Moet er dan zo gepreekt worden? Bij tijden wel, ja. We hebben het misschien liever anders. We willen met loze kalk gepleisterd worden en graag zachte dingen horen. Maar Gods Woord heeft ook scherpe kanten en er zijn omstandigheden dat die scherpe kanten van het Woord in de prediking zelfs moeten domineren.

Maar moet niet in elke preek tenminste een venster worden open gestoten opdat niemand in wanhoop naar huis zou gaan? Prediking is toch vooral ook Evangelie-prediking? Terecht, maar dat venster zit toch ook in Semaja’s prediking? Waar dan?

Mogelijk niet in de woorden van de profeet, maar wel in diens persoon. Als ze hem na vijf jaar weer zien, herinnert men zich dan niet de vorige keer dat hij er was en wat zijn prediking toen uitwerkte?

En is de herinnering aan toen niet genoegzame reden om nu opnieuw voor God te buigen en zich van de verkeerde wegen te bekeren? Zullen ze dan niet tot de Heere terugkeren in de hoop dat God ook tot hen zal terugkeren?

Verootmoediging

En kijk, dat is nu net wat er gebeurt. De vorsten en de koning gaan erin voorop. We lezen, dat ze zich verootmoedigen. En dat ze zeggen: De Heere is rechtvaardig. Daar moet u niet gering over denken. Hier wordt Gods erkend als de rechtvaardige. Men valt Zijn recht toe. En daarmee wordt tegelijk erkend: Wij hebben gezondigd en daarom hebben we dit oordeel verdiend.

Noem dit maar bekering, want dat is het. Oprechte bekering? Bekering des harten? Of alleen maar een uiterlijke terugkeer tot de Heere en een belijdenis met de lippen alleen? Ach, dat weet God en we zullen het aan Zijn beoordeling overlaten. Als we voor onszelf maar vasthouden dat wij niet tevreden mogen zijn met een gedaante van godzaligheid. Laat het ons gaan om waarheid in het binnenste.

Maar dan is het ook voor ons nodig dat we de Heere rechtvaardigen. Dat betekent dat wij in tijden van tegenspoed niet moeten murmureren. Het betekent ook dat als de prediking ons in onze schuld zet, we daarvoor buigen en erkennen dat we gezondigd hebben. Dat is immers een van Gods bedoelingen als Hij ons Zijn Woord en wet scherp laat preken. Kijk Zondag 44 van de Heidelbergse Catechismus er nog maar eens op na.
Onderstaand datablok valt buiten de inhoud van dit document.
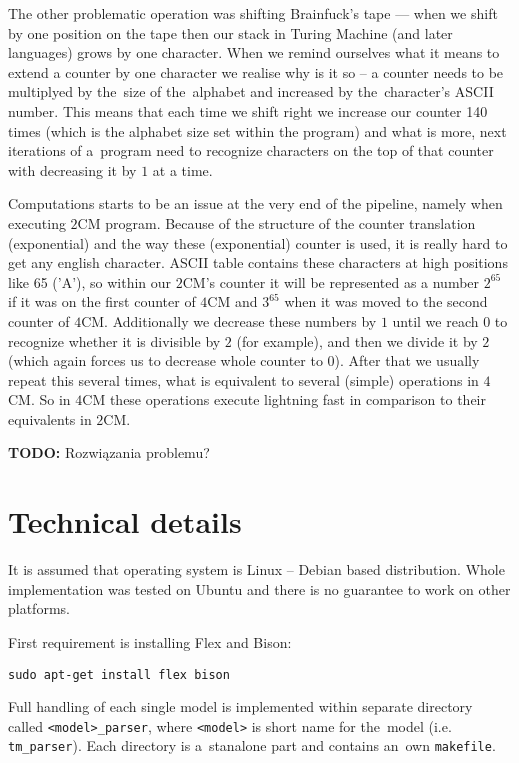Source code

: \documentclass[english,shortabstract,mgr]{iithesis}
\newcommand{\todo}[1]{\textbf{TODO:} #1}
\begin{document}
The other problematic operation was shifting Brainfuck's tape --- when we shift
by one position on the tape then our stack in Turing Machine (and later languages)
grows by one character. When we remind ourselves what it means to extend a counter by
one character we realise why is it so -- a counter needs to be multiplyed by
the~size of the~alphabet and increased by the~character's ASCII number.
This means that each time we shift right we increase our counter 140 times
(which is the alphabet size set within the program) and what is more, next
iterations of a~program need to recognize characters on the top of that
counter with decreasing it by $1$ at a time.

Computations starts to be an issue at the very end of the pipeline, namely
when executing $2$CM program. Because of the structure of the counter translation
(exponential) and the way these (exponential) counter is used, it is really
hard to get any english character. ASCII table contains these characters
at high positions like 65 ('A'), so within our $2$CM's counter it will be represented
as a number $2^{65}$ if it was on the first counter of $4$CM and $3^{65}$ when
it was moved to the second counter of $4$CM. Additionally we decrease these numbers
by $1$ until we reach $0$ to recognize whether it is divisible by $2$ (for example),
and then we divide it by $2$ (which again forces us to decrease whole counter to $0$).
After that we usually repeat this several times, what is equivalent to several
(simple) operations in $4$CM. So in $4$CM these operations execute lightning fast
in comparison to their equivalents in $2$CM.

\todo{Rozwiązania problemu?}

\section{Technical details}

It is assumed that operating system is Linux -- Debian based distribution. Whole implementation
was tested on Ubuntu and there is no guarantee to work on other platforms.

First requirement is installing Flex and Bison:

\texttt{sudo apt-get install flex bison}

Full handling of each single model is implemented within separate directory called
\texttt{<model>\_parser}, where \texttt{<model>} is short name for the~model
(i.e. \texttt{tm\_parser}). Each directory is a~stanalone part and contains
an~own \texttt{makefile}.
\end{document}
En de bekering van Rehabeam en de zijnen? Wel, al is het hier misschien niet eens een waarachtige bekering geweest, toch laat de Heere Zijn knecht Semaja nu iets anders horen. En de boodschap die God hem geeft zal Semaja nu ook weer aan het volk hebben door te geven. De Heere heeft de verootmoediging gezien. Hij heeft gehoord wat ze hebben beleden. En nu gaat de Heere Zich kennelijk toch weer wel met dit volk inlaten. Nee, Sisak zal niet terugkeren naar Egypte, althans nu nog niet. Hij zal voortgaan met Zijn werk, al zal de Heere hem wel beteugelen, zodat hij niet alles kan doen wat hij van plan is. God gaat Zijn gramschap niet ten volle over Jeruzalem uitgieten. Hij geeft het volk ‘in kort’ ontkoming. ‘In kort’, dat is: gedeeltelijk, tijdelijk. God zal in de toorn aan Zijn ontferming gedenken. Het komt er op neer, dat Sisak wel zal mogen plunderen, maar niet zal mogen uitmoorden. Gods ontferming is toch nog over het volk uitgestrekt.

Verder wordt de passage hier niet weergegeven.